Massendemonstration für Demokratie in Hongkong

Zehntausende Chinesen haben am Freitag in Hongkong für Demokratie demonstriert. Bei dem traditionellen Marsch zum Jahrestag der Wiedereingliederung der früheren britischen Kronkolonie in den chinesischen Staatsverband vor 14 Jahren wurden auch Forderungen nach dem Rücktritt von Verwaltungschef Donald Tsang laut.
Viele trugen Banner mit der Forderung nach voller Demokratie 2012. Die von Peking eingesetzte Verwaltung hat allgemeine Wahlen vor 2020 ausgeschlossen.

Sonderverwaltungsgebiet Hongkong

Fünf Hongkonger Abgeordnete waren jüngst zurückgetreten, um Nachwahlen zu erzwingen, die zu einem Demokratie-Referendum werden sollten.
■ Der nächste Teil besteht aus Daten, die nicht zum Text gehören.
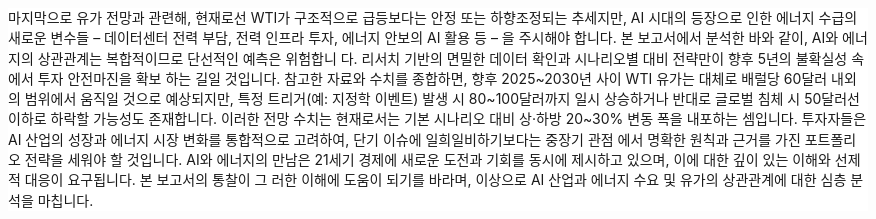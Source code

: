 마지막으로 유가 전망과 관련해, 현재로선 WTI가 구조적으로 급등보다는 안정 또는 하향조정되는 추세지만, AI 시대의 등장으로 인한 에너지 수급의 새로운 변수들 – 데이터센터 전력 부담, 전력 인프라 투자, 에너지 안보의 AI 활용 등 – 을 주시해야 합니다. 본 보고서에서 분석한 바와 같이, AI와 에너지의 상관관계는 복합적이므로 단선적인 예측은 위험합니 다. 리서치 기반의 면밀한 데이터 확인과 시나리오별 대비 전략만이 향후 5년의 불확실성 속에서 투자 안전마진을 확보 하는 길일 것입니다.
참고한 자료와 수치를 종합하면, 향후 2025~2030년 사이 WTI 유가는 대체로 배럴당 60달러 내외의 범위에서 움직일 것으로 예상되지만, 특정 트리거(예: 지정학 이벤트) 발생 시 80~100달러까지 일시 상승하거나 반대로 글로벌 침체 시 50달러선 이하로 하락할 가능성도 존재합니다. 이러한 전망 수치는 현재로서는 기본 시나리오 대비 상·하방 20~30% 변동 폭을 내포하는 셈입니다.
투자자들은 AI 산업의 성장과 에너지 시장 변화를 통합적으로 고려하여, 단기 이슈에 일희일비하기보다는 중장기 관점 에서 명확한 원칙과 근거를 가진 포트폴리오 전략을 세워야 할 것입니다. AI와 에너지의 만남은 21세기 경제에 새로운 도전과 기회를 동시에 제시하고 있으며, 이에 대한 깊이 있는 이해와 선제적 대응이 요구됩니다. 본 보고서의 통찰이 그 러한 이해에 도움이 되기를 바라며, 이상으로 AI 산업과 에너지 수요 및 유가의 상관관계에 대한 심층 분석을 마칩니다.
Doch Peking verhinderte die Nachwahlen. Nur 30 der 60 Mitglieder des Hongkonger Legislativrats (“Legco”) werden direkt gewählt. Seit der Rückgabe durch Großbritannien 1997 wird Hongkong als chinesisches “Sonderverwaltungsgebiet” nach dem Modell “ein Land, zwei Systeme” regiert.

Die chinesische Kommunistische Partei hat ihren Führungsanspruch bekräftigt. Bei Kommunalwahlen hatten die prokommunistischen Kräfte Niederlagen hinnehmen müssen, die sich aber nicht auf die Machtverhältnisse auswirkten. Im Nationalen Volkskongress in Peking ist das Sonderverwaltungsgebiet ausschließlich durch Persönlichkeiten vertreten, die der kommunistischen Führung genehm sind.